[Document images with source code]
+++
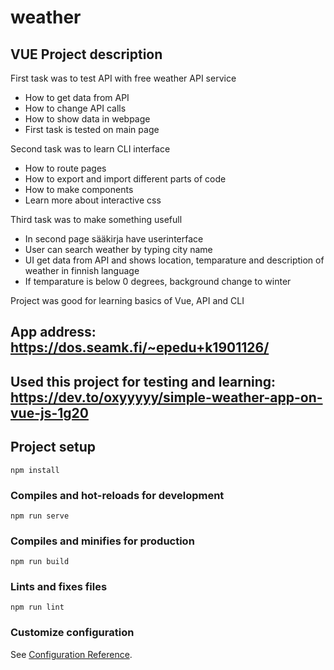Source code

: # weather

## VUE Project description

First task was to test API with free weather API service
  - How to get data from API
  - How to change API calls
  - How to show data in webpage
  - First task is tested on main page

Second task was to learn CLI interface
  - How to route pages
  - How to export and import different parts of code
  - How to make components
  - Learn more about interactive css

Third task was to make something usefull
  - In second page sääkirja have userinterface
  - User can search weather by typing city name
  - UI get data from API and shows location, temparature and description of weather in finnish language
  - If temparature is below 0 degrees, background change to winter

Project was good for learning basics of Vue, API and CLI

## App address: https://dos.seamk.fi/~epedu+k1901126/

## Used this project for testing and learning: https://dev.to/oxyyyyy/simple-weather-app-on-vue-js-1g20

## Project setup
```
npm install
```

### Compiles and hot-reloads for development
```
npm run serve
```

### Compiles and minifies for production
```
npm run build
```

### Lints and fixes files
```
npm run lint
```

### Customize configuration
See [Configuration Reference](https://cli.vuejs.org/config/).
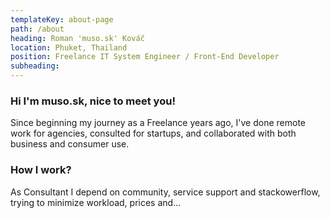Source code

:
 ```yaml
---
templateKey: about-page
path: /about
heading: Roman 'muso.sk' Kováč
location: Phuket, Thailand
position: Freelance IT System Engineer / Front-End Developer
subheading:
---
```


### Hi I'm muso.sk, nice to meet you!

Since beginning my journey as a Freelance years ago, I've done remote work for agencies, consulted for startups, and collaborated with both business and consumer use.

### How I work?

As Consultant I depend on community, service support and stackowerflow, trying to minimize workload, prices and...
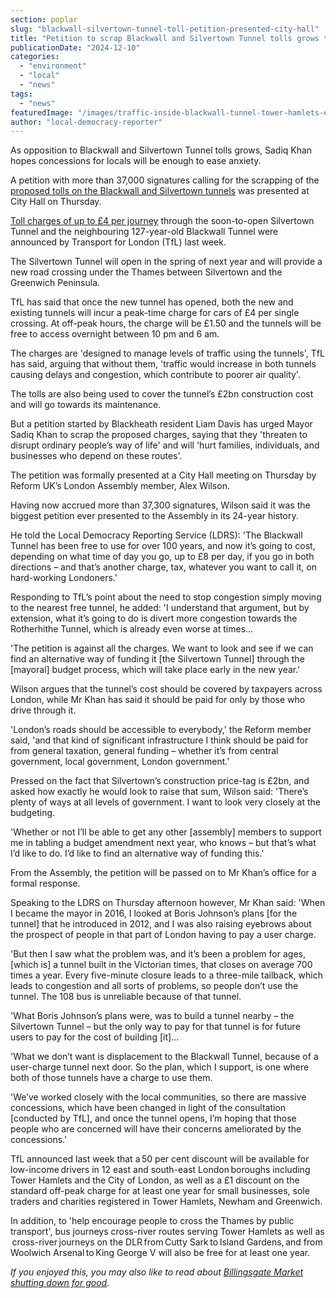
 ```yaml
---
section: poplar
slug: "blackwall-silvertown-tunnel-toll-petition-presented-city-hall"
title: "Petition to scrap Blackwall and Silvertown Tunnel tolls grows to over 37,000"
publicationDate: "2024-12-10"
categories: 
  - "environment"
  - "local"
  - "news"
tags: 
  - "news"
featuredImage: "/images/traffic-inside-blackwall-tunnel-tower-hamlets-east-london.jpg"
author: "local-democracy-reporter"
---
```


As opposition to Blackwall and Silvertown Tunnel tolls grows, Sadiq Khan hopes concessions for locals will be enough to ease anxiety.

A petition with more than 37,000 signatures calling for the scrapping of the [proposed tolls on the Blackwall and Silvertown tunnels](https://poplarlondon.co.uk/blackwall-tunnel-will-charge-drivers-toll/) was presented at City Hall on Thursday.

[Toll charges of up to £4 per journey](https://tfl.gov.uk/info-for/media/press-releases/2024/november/tfl-outlines-package-of-charges-discounts-and-exemptions-for-silvertown-and-blackwall-tunnels) through the soon-to-open Silvertown Tunnel and the neighbouring 127-year-old Blackwall Tunnel were announced by Transport for London (TfL) last week.

The Silvertown Tunnel will open in the spring of next year and will provide a new road crossing under the Thames between Silvertown and the Greenwich Peninsula.

TfL has said that once the new tunnel has opened, both the new and existing tunnels will incur a peak-time charge for cars of £4 per single crossing. At off-peak hours, the charge will be £1.50 and the tunnels will be free to access overnight between 10 pm and 6 am.

The charges are 'designed to manage levels of traffic using the tunnels', TfL has said, arguing that without them, 'traffic would increase in both tunnels causing delays and congestion, which contribute to poorer air quality'.

The tolls are also being used to cover the tunnel’s £2bn construction cost and will go towards its maintenance.

But a petition started by Blackheath resident Liam Davis has urged Mayor Sadiq Khan to scrap the proposed charges, saying that they 'threaten to disrupt ordinary people’s way of life' and will 'hurt families, individuals, and businesses who depend on these routes'.

The petition was formally presented at a City Hall meeting on Thursday by Reform UK’s London Assembly member, Alex Wilson.

Having now accrued more than 37,300 signatures, Wilson said it was the biggest petition ever presented to the Assembly in its 24-year history.

He told the Local Democracy Reporting Service (LDRS): 'The Blackwall Tunnel has been free to use for over 100 years, and now it’s going to cost, depending on what time of day you go, up to £8 per day, if you go in both directions – and that’s another charge, tax, whatever you want to call it, on hard-working Londoners.'

Responding to TfL’s point about the need to stop congestion simply moving to the nearest free tunnel, he added: 'I understand that argument, but by extension, what it’s going to do is divert more congestion towards the Rotherhithe Tunnel, which is already even worse at times…

'The petition is against all the charges. We want to look and see if we can find an alternative way of funding it \[the Silvertown Tunnel\] through the \[mayoral\] budget process, which will take place early in the new year.'

Wilson argues that the tunnel’s cost should be covered by taxpayers across London, while Mr Khan has said it should be paid for only by those who drive through it.

'London’s roads should be accessible to everybody,' the Reform member said, 'and that kind of significant infrastructure I think should be paid for from general taxation, general funding – whether it’s from central government, local government, London government.'

Pressed on the fact that Silvertown’s construction price-tag is £2bn, and asked how exactly he would look to raise that sum, Wilson said: 'There’s plenty of ways at all levels of government. I want to look very closely at the budgeting.

'Whether or not I’ll be able to get any other \[assembly\] members to support me in tabling a budget amendment next year, who knows – but that’s what I’d like to do. I’d like to find an alternative way of funding this.'

From the Assembly, the petition will be passed on to Mr Khan’s office for a formal response.

Speaking to the LDRS on Thursday afternoon however, Mr Khan said: 'When I became the mayor in 2016, I looked at Boris Johnson’s plans \[for the tunnel\] that he introduced in 2012, and I was also raising eyebrows about the prospect of people in that part of London having to pay a user charge.

'But then I saw what the problem was, and it’s been a problem for ages, \[which is\] a tunnel built in the Victorian times, that closes on average 700 times a year. Every five-minute closure leads to a three-mile tailback, which leads to congestion and all sorts of problems, so people don’t use the tunnel. The 108 bus is unreliable because of that tunnel.

'What Boris Johnson’s plans were, was to build a tunnel nearby – the Silvertown Tunnel – but the only way to pay for that tunnel is for future users to pay for the cost of building \[it\]…

'What we don’t want is displacement to the Blackwall Tunnel, because of a user-charge tunnel next door. So the plan, which I support, is one where both of those tunnels have a charge to use them.

'We’ve worked closely with the local communities, so there are massive concessions, which have been changed in light of the consultation \[conducted by TfL\], and once the tunnel opens, I’m hoping that those people who are concerned will have their concerns ameliorated by the concessions.'

TfL announced last week that a 50 per cent discount will be available for low-income drivers in 12 east and south-east London boroughs including Tower Hamlets and the City of London, as well as a £1 discount on the standard off-peak charge for at least one year for small businesses, sole traders and charities registered in Tower Hamlets, Newham and Greenwich.

In addition, to 'help encourage people to cross the Thames by public transport', bus journeys cross-river routes serving Tower Hamlets as well as  cross-river journeys on the DLR from Cutty Sark to Island Gardens, and from Woolwich Arsenal to King George V will also be free for at least one year.

_If you enjoyed this, you may also like to read about [Billingsgate Market shutting down for good](https://poplarlondon.co.uk/billingsgate-fish-market-shutting-down-for-good/)._
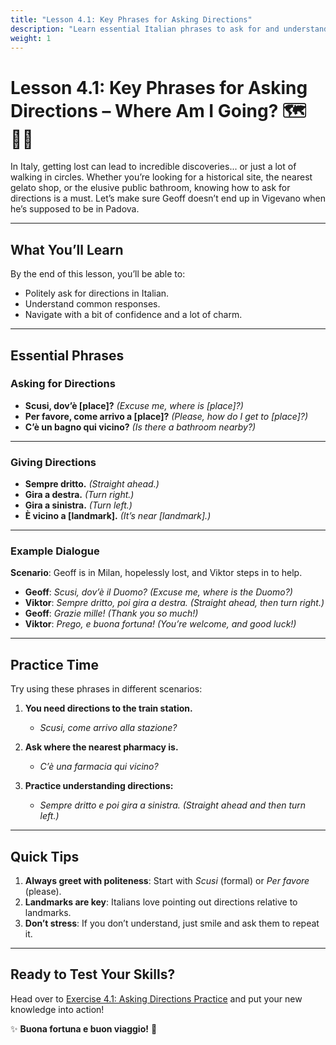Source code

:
 ```yaml
---
title: "Lesson 4.1: Key Phrases for Asking Directions"
description: "Learn essential Italian phrases to ask for and understand directions with confidence."
weight: 1
---
```


# Lesson 4.1: Key Phrases for Asking Directions – Where Am I Going? 🗺️🤷‍♂️  

In Italy, getting lost can lead to incredible discoveries... or just a lot of walking in circles. Whether you’re looking for a historical site, the nearest gelato shop, or the elusive public bathroom, knowing how to ask for directions is a must. Let’s make sure Geoff doesn’t end up in Vigevano when he’s supposed to be in Padova.

---

## What You’ll Learn  

By the end of this lesson, you’ll be able to:  
- Politely ask for directions in Italian.  
- Understand common responses.  
- Navigate with a bit of confidence and a lot of charm.  

---

## Essential Phrases  

### Asking for Directions  

- **Scusi, dov’è [place]?** *(Excuse me, where is [place]?)*  
- **Per favore, come arrivo a [place]?** *(Please, how do I get to [place]?)*  
- **C’è un bagno qui vicino?** *(Is there a bathroom nearby?)*  

---

### Giving Directions  

- **Sempre dritto.** *(Straight ahead.)*  
- **Gira a destra.** *(Turn right.)*  
- **Gira a sinistra.** *(Turn left.)*  
- **È vicino a [landmark].** *(It’s near [landmark].)*  

---

### Example Dialogue  

**Scenario**: Geoff is in Milan, hopelessly lost, and Viktor steps in to help.  

- **Geoff**: *Scusi, dov’è il Duomo?* *(Excuse me, where is the Duomo?)*  
- **Viktor**: *Sempre dritto, poi gira a destra.* *(Straight ahead, then turn right.)*  
- **Geoff**: *Grazie mille!* *(Thank you so much!)*  
- **Viktor**: *Prego, e buona fortuna!* *(You’re welcome, and good luck!)*  

---

## Practice Time  

Try using these phrases in different scenarios:  

1. **You need directions to the train station.**  
   - *Scusi, come arrivo alla stazione?*  

2. **Ask where the nearest pharmacy is.**  
   - *C’è una farmacia qui vicino?*  

3. **Practice understanding directions:**  
   - *Sempre dritto e poi gira a sinistra.* *(Straight ahead and then turn left.)*  

---

## Quick Tips  

1. **Always greet with politeness**: Start with *Scusi* (formal) or *Per favore* (please).  
2. **Landmarks are key**: Italians love pointing out directions relative to landmarks.  
3. **Don’t stress**: If you don’t understand, just smile and ask them to repeat it.  

---

## Ready to Test Your Skills?  

Head over to [Exercise 4.1: Asking Directions Practice](../exercise4-1/) and put your new knowledge into action!  

✨ **Buona fortuna e buon viaggio!** 🌟  
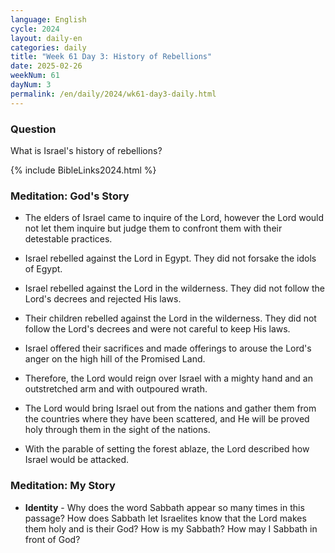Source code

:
 ```yaml
---
language: English
cycle: 2024
layout: daily-en
categories: daily
title: "Week 61 Day 3: History of Rebellions"
date: 2025-02-26
weekNum: 61
dayNum: 3
permalink: /en/daily/2024/wk61-day3-daily.html
---
```


### Question     
What is Israel's history of rebellions?

{% include BibleLinks2024.html %}

### Meditation: God's Story   
+ The elders of Israel came to inquire of the Lord, however the Lord would not let them inquire but judge them to confront them with their detestable practices. 

+ Israel rebelled against the Lord in Egypt. They did not forsake the idols of Egypt. 

+ Israel rebelled against the Lord in the wilderness. They did not follow the Lord's decrees and rejected His laws. 

+ Their children rebelled against the Lord in the wilderness. They did not follow the Lord's decrees and were not careful to keep His laws. 

+ Israel offered their sacrifices and made offerings to arouse the Lord's anger on the high hill of the Promised Land. 

+ Therefore, the Lord would reign over Israel with a mighty hand and an outstretched arm and with outpoured wrath. 

+ The Lord would bring Israel out from the nations and gather them from the countries where they have been scattered, and He will be proved holy through them in the sight of the nations. 

+ With the parable of setting the forest ablaze, the Lord described how Israel would be attacked. 

### Meditation: My Story   
+ **Identity** - Why does the word Sabbath appear so many times in this passage? How does Sabbath let Israelites know that the Lord makes them holy and is their God? How is my Sabbath? How may I Sabbath in front of God?  
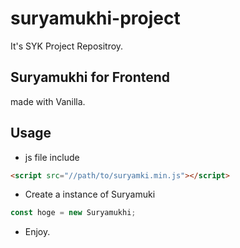 # suryamukhi-project
It's SYK Project Repositroy. 

## Suryamukhi for Frontend
made with Vanilla.

## Usage
* js file include
```html
<script src="//path/to/suryamki.min.js"></script>
```
* Create a instance of Suryamuki
```javascript
const hoge = new Suryamukhi;
```

* Enjoy.
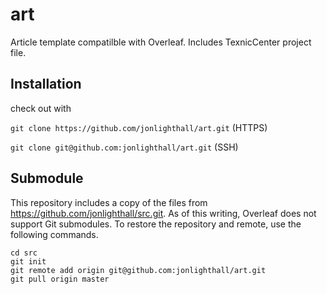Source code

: # art
Article template compatilble with Overleaf.
Includes TexnicCenter project file.

## Installation
check out with

`git clone https://github.com/jonlighthall/art.git` (HTTPS)

`git clone git@github.com:jonlighthall/art.git` (SSH)

## Submodule
This repository includes a copy of the files from https://github.com/jonlighthall/src.git.
As of this writing, Overleaf does not support Git submodules.
To restore the repository and remote, use the following commands.
```
cd src
git init
git remote add origin git@github.com:jonlighthall/art.git
git pull origin master

```
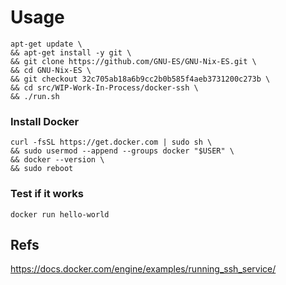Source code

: 

# Usage

```
apt-get update \
&& apt-get install -y git \
&& git clone https://github.com/GNU-ES/GNU-Nix-ES.git \
&& cd GNU-Nix-ES \
&& git checkout 32c705ab18a6b9cc2b0b585f4aeb3731200c273b \
&& cd src/WIP-Work-In-Process/docker-ssh \
&& ./run.sh
```


### Install Docker
```
curl -fsSL https://get.docker.com | sudo sh \
&& sudo usermod --append --groups docker "$USER" \
&& docker --version \
&& sudo reboot
```

### Test if it works

```
docker run hello-world
```

## Refs

https://docs.docker.com/engine/examples/running_ssh_service/
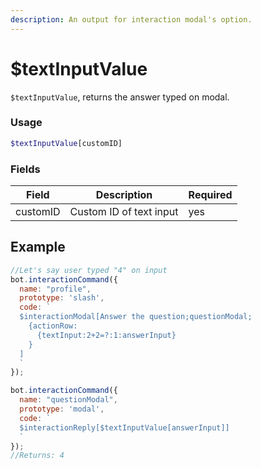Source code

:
 ```yaml
---
description: An output for interaction modal's option.
---
```


# $textInputValue

`$textInputValue`, returns the answer typed on modal.

### Usage

```php
$textInputValue[customID]
```

### Fields

| Field    | Description             | Required |
| -------- | ----------------------- | -------- |
| customID | Custom ID of text input | yes      |

## Example

```javascript
//Let's say user typed "4" on input
bot.interactionCommand({
  name: "profile", 
  prototype: 'slash',
  code: `
  $interactionModal[Answer the question;questionModal;
    {actionRow:
      {textInput:2+2=?:1:answerInput}
    }
  ]
  `
});

bot.interactionCommand({
  name: "questionModal",
  prototype: 'modal',
  code: `
  $interactionReply[$textInputValue[answerInput]]
  `
});
//Returns: 4
```
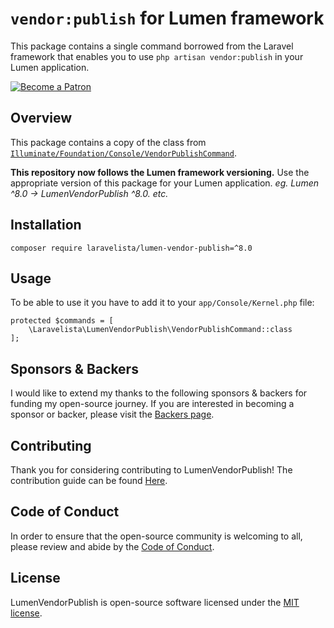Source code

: # `vendor:publish` for Lumen framework

This package contains a single command borrowed from the Laravel framework that enables you to use `php artisan vendor:publish` in your Lumen application.

[![Become a Patron](https://img.shields.io/badge/Become%20a-Patron-f96854.svg?style=for-the-badge)](https://www.patreon.com/laravelista)

## Overview

This package contains a copy of the class from [`Illuminate/Foundation/Console/VendorPublishCommand`](https://github.com/laravel/framework/blob/8.x/src/Illuminate/Foundation/Console/VendorPublishCommand.php).

**This repository now follows the Lumen framework versioning.** Use the appropriate version of this package for your Lumen application. _eg. Lumen ^8.0 -> LumenVendorPublish ^8.0. etc._

## Installation

```
composer require laravelista/lumen-vendor-publish=^8.0
```

## Usage

To be able to use it you have to add it to your `app/Console/Kernel.php` file:

```
protected $commands = [
    \Laravelista\LumenVendorPublish\VendorPublishCommand::class
];
```

## Sponsors & Backers

I would like to extend my thanks to the following sponsors & backers for funding my open-source journey. If you are interested in becoming a sponsor or backer, please visit the [Backers page](https://mariobasic.com/backers).

## Contributing

Thank you for considering contributing to LumenVendorPublish! The contribution guide can be found [Here](https://mariobasic.com/contributing).

## Code of Conduct

In order to ensure that the open-source community is welcoming to all, please review and abide by the [Code of Conduct](https://mariobasic.com/code-of-conduct).

## License

LumenVendorPublish is open-source software licensed under the [MIT license](https://opensource.org/licenses/MIT).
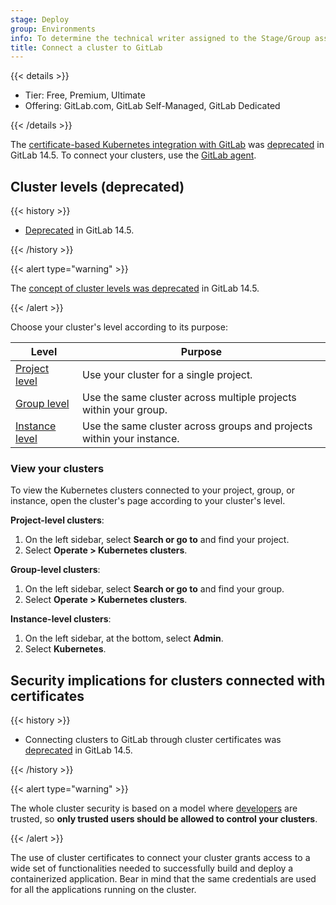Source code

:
 ```yaml
---
stage: Deploy
group: Environments
info: To determine the technical writer assigned to the Stage/Group associated with this page, see https://handbook.gitlab.com/handbook/product/ux/technical-writing/#assignments
title: Connect a cluster to GitLab
---
```


{{< details >}}

- Tier: Free, Premium, Ultimate
- Offering: GitLab.com, GitLab Self-Managed, GitLab Dedicated

{{< /details >}}

The [certificate-based Kubernetes integration with GitLab](../_index.md)
was [deprecated](https://gitlab.com/groups/gitlab-org/configure/-/epics/8)
in GitLab 14.5. To connect your clusters, use the [GitLab agent](../../../clusters/agent/_index.md).

## Cluster levels (deprecated)

{{< history >}}

- [Deprecated](https://gitlab.com/groups/gitlab-org/configure/-/epics/8) in GitLab 14.5.

{{< /history >}}

{{< alert type="warning" >}}

The [concept of cluster levels was deprecated](../_index.md#cluster-levels)
in GitLab 14.5.

{{< /alert >}}

Choose your cluster's level according to its purpose:

| Level                                                  | Purpose |
|--------------------------------------------------------|---------|
| [Project level](../../../project/clusters/_index.md)   | Use your cluster for a single project. |
| [Group level](../../../group/clusters/_index.md)       | Use the same cluster across multiple projects within your group. |
| [Instance level](../../../instance/clusters/_index.md) | Use the same cluster across groups and projects within your instance. |

### View your clusters

To view the Kubernetes clusters connected to your project,
group, or instance, open the cluster's page according to
your cluster's level.

**Project-level clusters**:

1. On the left sidebar, select **Search or go to** and find your project.
1. Select **Operate > Kubernetes clusters**.

**Group-level clusters**:

1. On the left sidebar, select **Search or go to** and find your group.
1. Select **Operate > Kubernetes clusters**.

**Instance-level clusters**:

1. On the left sidebar, at the bottom, select **Admin**.
1. Select **Kubernetes**.

## Security implications for clusters connected with certificates

{{< history >}}

- Connecting clusters to GitLab through cluster certificates was [deprecated](https://gitlab.com/groups/gitlab-org/configure/-/epics/8) in GitLab 14.5.

{{< /history >}}

{{< alert type="warning" >}}

The whole cluster security is based on a model where [developers](../../../permissions.md)
are trusted, so **only trusted users should be allowed to control your clusters**.

{{< /alert >}}

The use of cluster certificates to connect your cluster grants
access to a wide set of functionalities needed to successfully
build and deploy a containerized application. Bear in mind that
the same credentials are used for all the applications running
on the cluster.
+++
Your goal
Report every line in the data above in which the word "Freelance" appears.

Response area
position: Freelance IT System Engineer / Front-End Developer
Since beginning my journey as a Freelance years ago, I've done remote work for agencies, consulted for startups, and collaborated with both business and consumer use.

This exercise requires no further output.